Just a bit of brainstorming
- The build somehow starts before everything is fetched from git
- Jenkins is running the build from a different directory than you expect
- Jenkins running a different task than you expect
- Jenkins user has a gradle.properties with different settings
Thank you for your hints.
I did a bit more of investigation and added an printout of the properties (gradle properties), in the main build.gradle:
task properties {
dependsOn gradle.includedBuilds*.task(':properties')
}
A ‘gradle properties’ prints the buildDir of the sub folders like this:
buildDir: root/subProject/build
The jenkins job prints on all sub projects:
buildDir: root/build
For me this looks like the gradle jenkins plugin forces setting of the output folder.
I will try to get help from the jenkins gradle plugin development.
Finally I figured out what happens: Jenkins creates a init script in the gradle home folder init.d containing
def envBuildDir = System.env.WORKSPACE?.trim()
gradle.projectsLoaded {
if (!envBuildDir) return
configProject(rootProject, envBuildDir)
}
Then the environment variable WORKSPACE points to the root folder of the project. This configures the build to use a single build directory.
The more orthodox approach would be to build each project separately and publish to a repository (eg nexus). Each separate Jenkins build would then reference dependencies from nexus. The separate builds would only be triggered by changes in their own git repository.
Developers could still develop locally with a composite when changes to multiple projects are required. Or use the same nexus dependencies (without a composite) when working on a single project
This is how we currently build our product. Every component publisches its result to a repository and other components use them. But the disadvantage is that we must manually configure the build order and dendendencies between components.
It’s possible the Jenkins groovy DSL could help automating that piece
I solved the problem by adding a line “unset WORKSPACE” to gradlew.

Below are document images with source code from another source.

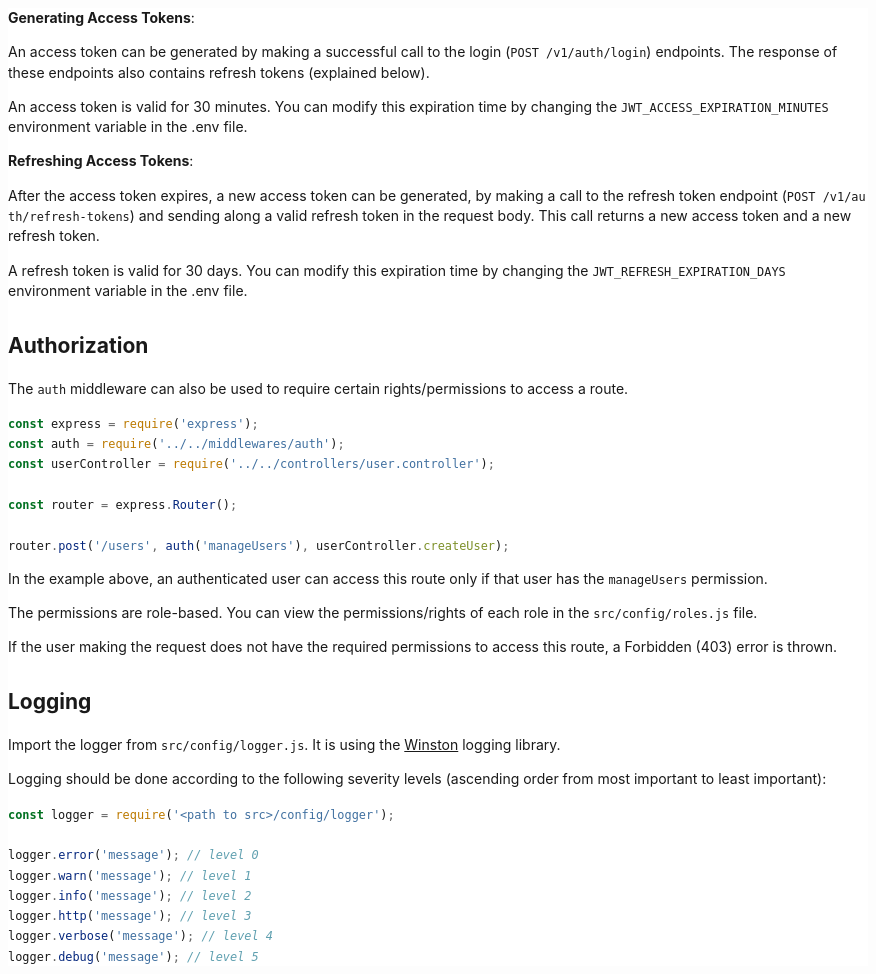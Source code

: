 **Generating Access Tokens**:

An access token can be generated by making a successful call to the login (`POST /v1/auth/login`) endpoints. The response of these endpoints also contains refresh tokens (explained below).

An access token is valid for 30 minutes. You can modify this expiration time by changing the `JWT_ACCESS_EXPIRATION_MINUTES` environment variable in the .env file.

**Refreshing Access Tokens**:

After the access token expires, a new access token can be generated, by making a call to the refresh token endpoint (`POST /v1/auth/refresh-tokens`) and sending along a valid refresh token in the request body. This call returns a new access token and a new refresh token.

A refresh token is valid for 30 days. You can modify this expiration time by changing the `JWT_REFRESH_EXPIRATION_DAYS` environment variable in the .env file.

## Authorization

The `auth` middleware can also be used to require certain rights/permissions to access a route.

```javascript
const express = require('express');
const auth = require('../../middlewares/auth');
const userController = require('../../controllers/user.controller');

const router = express.Router();

router.post('/users', auth('manageUsers'), userController.createUser);
```

In the example above, an authenticated user can access this route only if that user has the `manageUsers` permission.

The permissions are role-based. You can view the permissions/rights of each role in the `src/config/roles.js` file.

If the user making the request does not have the required permissions to access this route, a Forbidden (403) error is thrown.

## Logging

Import the logger from `src/config/logger.js`. It is using the [Winston](https://github.com/winstonjs/winston) logging library.

Logging should be done according to the following severity levels (ascending order from most important to least important):

```javascript
const logger = require('<path to src>/config/logger');

logger.error('message'); // level 0
logger.warn('message'); // level 1
logger.info('message'); // level 2
logger.http('message'); // level 3
logger.verbose('message'); // level 4
logger.debug('message'); // level 5
```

Now the composite build works as expected.
I don’t know the intention of the configProject(…) method of gradle, what it should do. But it breaks the composite build as it forces usage of a single build folder for all sub projects of the composite build.
Hi Thomas - I am running into the same issue here. I am very new to Gradle. Can you clarify the steps that you took to resolve the issue? I am not using wrapper. Is there a way to unset that variable by using a command line or by adding something to he build file?
Hi Pavel, as I wrote in a message above (on Sep 18) Jenkins uses a init script. A local gradle installation doesn’t contain a init script on default. The Jenkins init script does some things which cases the unwanted behaviour. My soultion was to unset the enviroment variable WORKSPACE in the gradle wrapper. Unfortunately I have no idea if there are other ways to unset the variable. But one can also change the init script of the Jenkins gradle installation.